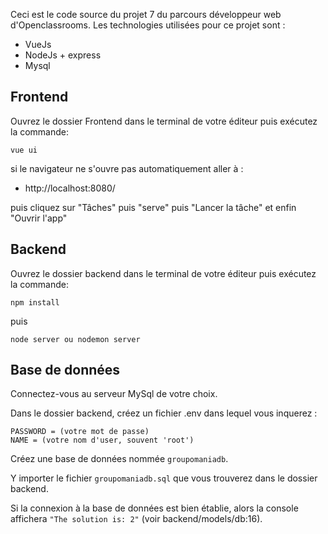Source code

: Ceci est le code source du projet 7 du parcours développeur web d'Openclassrooms.
Les technologies utilisées pour ce projet sont :

-   VueJs
-   NodeJs + express
-   Mysql

## Frontend

Ouvrez le dossier Frontend dans le terminal de votre éditeur puis exécutez la commande:

    vue ui

si le navigateur ne s'ouvre pas automatiquement aller à :

-   http://localhost:8080/

puis cliquez sur "Tâches" puis "serve" puis "Lancer la tâche" et enfin "Ouvrir l'app"

## Backend

Ouvrez le dossier backend dans le terminal de votre éditeur puis exécutez la commande:

    npm install

puis

    node server ou nodemon server

## Base de données

Connectez-vous au serveur MySql de votre choix.

Dans le dossier backend, créez un fichier .env dans lequel vous inquerez :

    PASSWORD = (votre mot de passe)
    NAME = (votre nom d'user, souvent 'root')

Créez une base de données nommée `groupomaniadb`.

Y importer le fichier `groupomaniadb.sql` que vous trouverez dans le dossier backend.

Si la connexion à la base de données est bien établie, alors la console affichera `"The solution is: 2"` (voir backend/models/db:16).
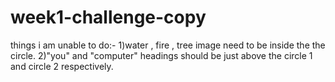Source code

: # week1-challenge-copy
things i am unable to do:-
1)water , fire , tree image need to be inside the the circle.
2)"you" and "computer" headings should be just above the circle 1 and circle 2 respectively.
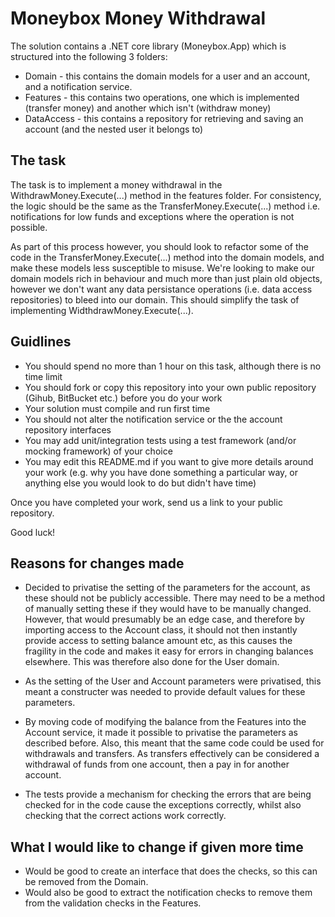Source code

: # Moneybox Money Withdrawal

The solution contains a .NET core library (Moneybox.App) which is structured into the following 3 folders:

* Domain - this contains the domain models for a user and an account, and a notification service.
* Features - this contains two operations, one which is implemented (transfer money) and another which isn't (withdraw money)
* DataAccess - this contains a repository for retrieving and saving an account (and the nested user it belongs to)

## The task

The task is to implement a money withdrawal in the WithdrawMoney.Execute(...) method in the features folder. For consistency, the logic should be the same as the TransferMoney.Execute(...) method i.e. notifications for low funds and exceptions where the operation is not possible. 

As part of this process however, you should look to refactor some of the code in the TransferMoney.Execute(...) method into the domain models, and make these models less susceptible to misuse. We're looking to make our domain models rich in behaviour and much more than just plain old objects, however we don't want any data persistance operations (i.e. data access repositories) to bleed into our domain. This should simplify the task of implementing WidthdrawMoney.Execute(...).

## Guidlines

* You should spend no more than 1 hour on this task, although there is no time limit
* You should fork or copy this repository into your own public repository (Gihub, BitBucket etc.) before you do your work
* Your solution must compile and run first time
* You should not alter the notification service or the the account repository interfaces
* You may add unit/integration tests using a test framework (and/or mocking framework) of your choice
* You may edit this README.md if you want to give more details around your work (e.g. why you have done something a particular way, or anything else you would look to do but didn't have time)

Once you have completed your work, send us a link to your public repository.

Good luck!

## Reasons for changes made
* Decided to privatise the setting of the parameters for the account, as these should not be publicly accessible. There may need to be a method of manually setting these if they would have to be manually changed. However, that would presumably be an edge case, and therefore by importing access to the Account class, it should not then instantly provide access to setting balance amount etc, as this causes the fragility in the code and makes it easy for errors in changing balances elsewhere. This was therefore also done for the User domain.

* As the setting of the User and Account parameters were privatised, this meant a constructer was needed to provide default values for these parameters. 

* By moving code of modifying the balance from the Features into the Account service, it made it possible to privatise the parameters as described before. Also, this meant that the same code could be used for withdrawals and transfers. As transfers effectively can be considered a withdrawal of funds from one account, then a pay in for another account. 

* The tests provide a mechanism for checking the errors that are being checked for in the code cause the exceptions correctly, whilst also checking that the correct actions work correctly.

## What I would like to change if given more time
* Would be good to create an interface that does the checks, so this can be removed from the Domain.
* Would also be good to extract the notification checks to remove them from the validation checks in the Features.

···

The expected answer is a copy of each line above containing "time".

• **ANSWER BELOW**:
* You should spend no more than 1 hour on this task, although there is no time limit
* Your solution must compile and run first time
* You may edit this README.md if you want to give more details around your work (e.g. why you have done something a particular way, or anything else you would look to do but didn't have time)
## What I would like to change if given more time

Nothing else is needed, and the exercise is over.